Why we're launching a new Policing and Law Enforcement Masters
An impressive array of academics and retired practitioners are about to guide today’s and tomorrow’s leaders through the tricky operational and political waters ahead, with a new Masters qualification at LJMU. The Liverpool Centre for Advanced Policing Studies (LCAPS) has recently launched its MSc in Policing and Law Enforcement Leadership, a cutting-edge degree applicable to anyone aspiring to lead (or already operating as a leader) within a wide range of agencies.
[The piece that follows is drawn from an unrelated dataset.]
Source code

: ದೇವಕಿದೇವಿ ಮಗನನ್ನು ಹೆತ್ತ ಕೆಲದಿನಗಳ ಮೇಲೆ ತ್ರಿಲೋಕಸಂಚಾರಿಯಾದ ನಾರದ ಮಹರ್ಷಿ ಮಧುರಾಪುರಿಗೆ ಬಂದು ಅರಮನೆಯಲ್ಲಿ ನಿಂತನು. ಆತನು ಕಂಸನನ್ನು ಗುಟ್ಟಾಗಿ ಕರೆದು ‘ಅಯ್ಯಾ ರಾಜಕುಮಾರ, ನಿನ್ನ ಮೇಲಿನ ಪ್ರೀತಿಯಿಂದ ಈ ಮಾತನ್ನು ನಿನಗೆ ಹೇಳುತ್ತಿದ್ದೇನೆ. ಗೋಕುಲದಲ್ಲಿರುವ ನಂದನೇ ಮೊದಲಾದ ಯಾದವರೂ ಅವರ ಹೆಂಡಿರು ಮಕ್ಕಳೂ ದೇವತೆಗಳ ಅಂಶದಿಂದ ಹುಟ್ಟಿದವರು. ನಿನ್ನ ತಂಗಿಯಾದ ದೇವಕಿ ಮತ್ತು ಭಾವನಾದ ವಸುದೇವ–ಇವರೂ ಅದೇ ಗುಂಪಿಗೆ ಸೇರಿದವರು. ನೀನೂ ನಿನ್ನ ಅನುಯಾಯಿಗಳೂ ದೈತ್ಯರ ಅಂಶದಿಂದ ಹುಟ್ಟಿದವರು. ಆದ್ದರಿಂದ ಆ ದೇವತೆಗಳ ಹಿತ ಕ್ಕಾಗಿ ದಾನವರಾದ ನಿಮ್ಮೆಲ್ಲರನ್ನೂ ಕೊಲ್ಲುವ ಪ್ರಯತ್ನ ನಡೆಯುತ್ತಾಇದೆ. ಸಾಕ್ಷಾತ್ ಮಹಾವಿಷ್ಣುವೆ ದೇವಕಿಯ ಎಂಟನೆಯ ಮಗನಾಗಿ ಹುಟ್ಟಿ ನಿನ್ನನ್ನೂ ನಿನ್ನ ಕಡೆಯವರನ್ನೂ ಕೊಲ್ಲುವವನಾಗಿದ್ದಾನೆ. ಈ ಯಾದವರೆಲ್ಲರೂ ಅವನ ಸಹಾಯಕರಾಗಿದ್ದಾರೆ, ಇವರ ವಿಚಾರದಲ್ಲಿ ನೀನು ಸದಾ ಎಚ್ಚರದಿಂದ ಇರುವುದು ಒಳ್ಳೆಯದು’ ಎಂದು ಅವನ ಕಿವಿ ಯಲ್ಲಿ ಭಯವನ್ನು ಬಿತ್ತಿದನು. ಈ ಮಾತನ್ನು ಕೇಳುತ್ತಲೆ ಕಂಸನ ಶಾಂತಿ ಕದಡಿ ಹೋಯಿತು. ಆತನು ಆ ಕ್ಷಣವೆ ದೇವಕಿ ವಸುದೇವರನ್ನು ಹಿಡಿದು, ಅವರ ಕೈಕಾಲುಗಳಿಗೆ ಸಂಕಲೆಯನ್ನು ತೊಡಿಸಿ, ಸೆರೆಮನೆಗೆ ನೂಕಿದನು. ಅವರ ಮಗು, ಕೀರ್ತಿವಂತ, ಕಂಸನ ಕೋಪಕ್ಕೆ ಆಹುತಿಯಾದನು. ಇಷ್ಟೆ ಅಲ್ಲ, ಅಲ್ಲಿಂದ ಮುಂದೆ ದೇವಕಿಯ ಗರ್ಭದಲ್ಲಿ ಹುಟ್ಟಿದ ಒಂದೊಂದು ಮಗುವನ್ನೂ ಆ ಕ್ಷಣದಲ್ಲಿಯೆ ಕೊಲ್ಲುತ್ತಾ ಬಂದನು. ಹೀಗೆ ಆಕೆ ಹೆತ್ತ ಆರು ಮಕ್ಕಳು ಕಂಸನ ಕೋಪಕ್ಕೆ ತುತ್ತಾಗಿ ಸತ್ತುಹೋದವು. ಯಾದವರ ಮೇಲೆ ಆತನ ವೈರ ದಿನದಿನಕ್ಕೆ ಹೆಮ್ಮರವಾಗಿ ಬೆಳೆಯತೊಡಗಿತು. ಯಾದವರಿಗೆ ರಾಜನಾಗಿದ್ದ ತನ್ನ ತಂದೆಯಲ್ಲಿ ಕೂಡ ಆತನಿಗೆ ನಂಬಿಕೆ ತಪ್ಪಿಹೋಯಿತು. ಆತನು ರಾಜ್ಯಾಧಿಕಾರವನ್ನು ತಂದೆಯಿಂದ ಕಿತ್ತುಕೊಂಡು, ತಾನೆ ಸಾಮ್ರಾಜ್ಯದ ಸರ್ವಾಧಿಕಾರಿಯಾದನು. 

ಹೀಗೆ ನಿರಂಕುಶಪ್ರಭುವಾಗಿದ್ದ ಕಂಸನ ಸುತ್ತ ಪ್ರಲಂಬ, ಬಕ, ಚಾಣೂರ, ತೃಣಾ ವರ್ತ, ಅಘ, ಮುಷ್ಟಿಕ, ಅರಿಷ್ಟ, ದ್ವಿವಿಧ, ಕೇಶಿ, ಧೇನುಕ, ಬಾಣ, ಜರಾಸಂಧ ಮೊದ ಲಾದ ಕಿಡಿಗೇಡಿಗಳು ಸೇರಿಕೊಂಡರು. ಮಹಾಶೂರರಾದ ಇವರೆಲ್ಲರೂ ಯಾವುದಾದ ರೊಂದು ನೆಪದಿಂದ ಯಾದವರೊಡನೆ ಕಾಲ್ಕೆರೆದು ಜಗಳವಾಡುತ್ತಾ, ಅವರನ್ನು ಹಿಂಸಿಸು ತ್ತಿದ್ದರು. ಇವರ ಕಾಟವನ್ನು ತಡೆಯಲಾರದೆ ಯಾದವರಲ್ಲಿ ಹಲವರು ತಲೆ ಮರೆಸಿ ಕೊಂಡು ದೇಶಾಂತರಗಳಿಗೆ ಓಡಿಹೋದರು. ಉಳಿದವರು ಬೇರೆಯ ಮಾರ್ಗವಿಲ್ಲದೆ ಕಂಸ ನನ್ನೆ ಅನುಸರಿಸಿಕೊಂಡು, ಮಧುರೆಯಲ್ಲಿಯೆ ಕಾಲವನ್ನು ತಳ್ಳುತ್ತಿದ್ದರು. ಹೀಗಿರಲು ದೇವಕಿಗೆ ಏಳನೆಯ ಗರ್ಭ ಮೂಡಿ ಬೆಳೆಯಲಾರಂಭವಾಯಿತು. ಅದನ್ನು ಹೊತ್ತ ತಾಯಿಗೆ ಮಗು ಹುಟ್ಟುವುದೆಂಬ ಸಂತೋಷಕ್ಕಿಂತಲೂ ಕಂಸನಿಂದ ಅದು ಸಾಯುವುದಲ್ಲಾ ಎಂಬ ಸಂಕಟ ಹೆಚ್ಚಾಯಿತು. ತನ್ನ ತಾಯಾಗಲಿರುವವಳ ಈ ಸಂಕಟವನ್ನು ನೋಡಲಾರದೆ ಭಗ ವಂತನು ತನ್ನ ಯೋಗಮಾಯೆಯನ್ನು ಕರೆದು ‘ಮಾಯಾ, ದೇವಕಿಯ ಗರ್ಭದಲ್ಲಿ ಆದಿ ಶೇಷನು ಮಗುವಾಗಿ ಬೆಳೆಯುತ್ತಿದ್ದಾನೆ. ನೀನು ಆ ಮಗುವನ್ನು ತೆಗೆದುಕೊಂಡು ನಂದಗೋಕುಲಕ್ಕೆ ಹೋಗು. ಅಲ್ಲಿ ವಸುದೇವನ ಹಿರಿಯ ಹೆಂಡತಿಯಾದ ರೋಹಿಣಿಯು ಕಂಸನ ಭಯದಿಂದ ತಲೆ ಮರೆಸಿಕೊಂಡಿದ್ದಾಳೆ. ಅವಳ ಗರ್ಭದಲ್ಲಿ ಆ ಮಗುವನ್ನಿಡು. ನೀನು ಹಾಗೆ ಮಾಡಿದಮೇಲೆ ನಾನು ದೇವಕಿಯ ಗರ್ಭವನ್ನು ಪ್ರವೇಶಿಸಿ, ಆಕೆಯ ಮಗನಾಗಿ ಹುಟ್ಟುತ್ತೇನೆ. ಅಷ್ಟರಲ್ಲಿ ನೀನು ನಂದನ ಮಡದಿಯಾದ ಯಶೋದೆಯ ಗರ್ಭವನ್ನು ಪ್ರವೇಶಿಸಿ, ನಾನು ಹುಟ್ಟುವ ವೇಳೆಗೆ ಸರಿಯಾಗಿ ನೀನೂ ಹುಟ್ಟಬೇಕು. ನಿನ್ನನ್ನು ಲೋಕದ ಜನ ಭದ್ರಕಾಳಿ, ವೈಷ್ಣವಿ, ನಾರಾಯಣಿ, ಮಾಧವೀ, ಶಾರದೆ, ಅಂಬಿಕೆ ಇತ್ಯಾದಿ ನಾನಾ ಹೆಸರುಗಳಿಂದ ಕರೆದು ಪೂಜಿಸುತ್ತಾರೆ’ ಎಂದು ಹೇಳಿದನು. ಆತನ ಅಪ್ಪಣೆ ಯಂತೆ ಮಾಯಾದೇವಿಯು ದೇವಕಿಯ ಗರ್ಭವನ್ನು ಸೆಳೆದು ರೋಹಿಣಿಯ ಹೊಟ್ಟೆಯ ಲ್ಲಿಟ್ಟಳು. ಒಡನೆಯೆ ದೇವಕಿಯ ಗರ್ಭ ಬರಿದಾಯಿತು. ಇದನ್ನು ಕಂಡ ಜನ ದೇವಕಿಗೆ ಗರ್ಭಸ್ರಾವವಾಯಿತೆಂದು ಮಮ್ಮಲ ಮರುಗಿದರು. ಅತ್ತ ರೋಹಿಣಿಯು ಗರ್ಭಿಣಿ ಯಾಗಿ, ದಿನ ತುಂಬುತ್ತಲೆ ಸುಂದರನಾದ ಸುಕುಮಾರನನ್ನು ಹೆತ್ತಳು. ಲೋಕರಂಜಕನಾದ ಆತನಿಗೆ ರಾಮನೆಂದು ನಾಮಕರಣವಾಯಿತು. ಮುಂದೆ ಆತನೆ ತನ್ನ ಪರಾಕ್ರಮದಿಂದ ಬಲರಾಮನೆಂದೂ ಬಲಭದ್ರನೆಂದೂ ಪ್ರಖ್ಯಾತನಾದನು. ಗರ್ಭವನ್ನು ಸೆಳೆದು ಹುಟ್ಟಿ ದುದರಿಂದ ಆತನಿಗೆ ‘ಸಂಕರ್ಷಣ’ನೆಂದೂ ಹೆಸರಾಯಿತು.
Police officers and police staff looking to get ahead of the introduction of the Police Education Qualifications Framework (PEQF) will find the content of the new Level 7 LCAPS degree especially valuable, as will colleagues in other law enforcement agencies as they follow a similar path of ‘professionalisation’. The syllabus will draw heavily on historical and contemporary literature, as well as more effectively bridging the gap between current policy and practice in policing and law enforcement agencies.
The overall aim of the programme, which has leadership at its heart, is to explore the current and future strategic challenges facing leaders, and to further develop leadership styles that emphasise clarity of thinking, flexibility of approach and adaptability in addressing the often competing demands of diverse communities.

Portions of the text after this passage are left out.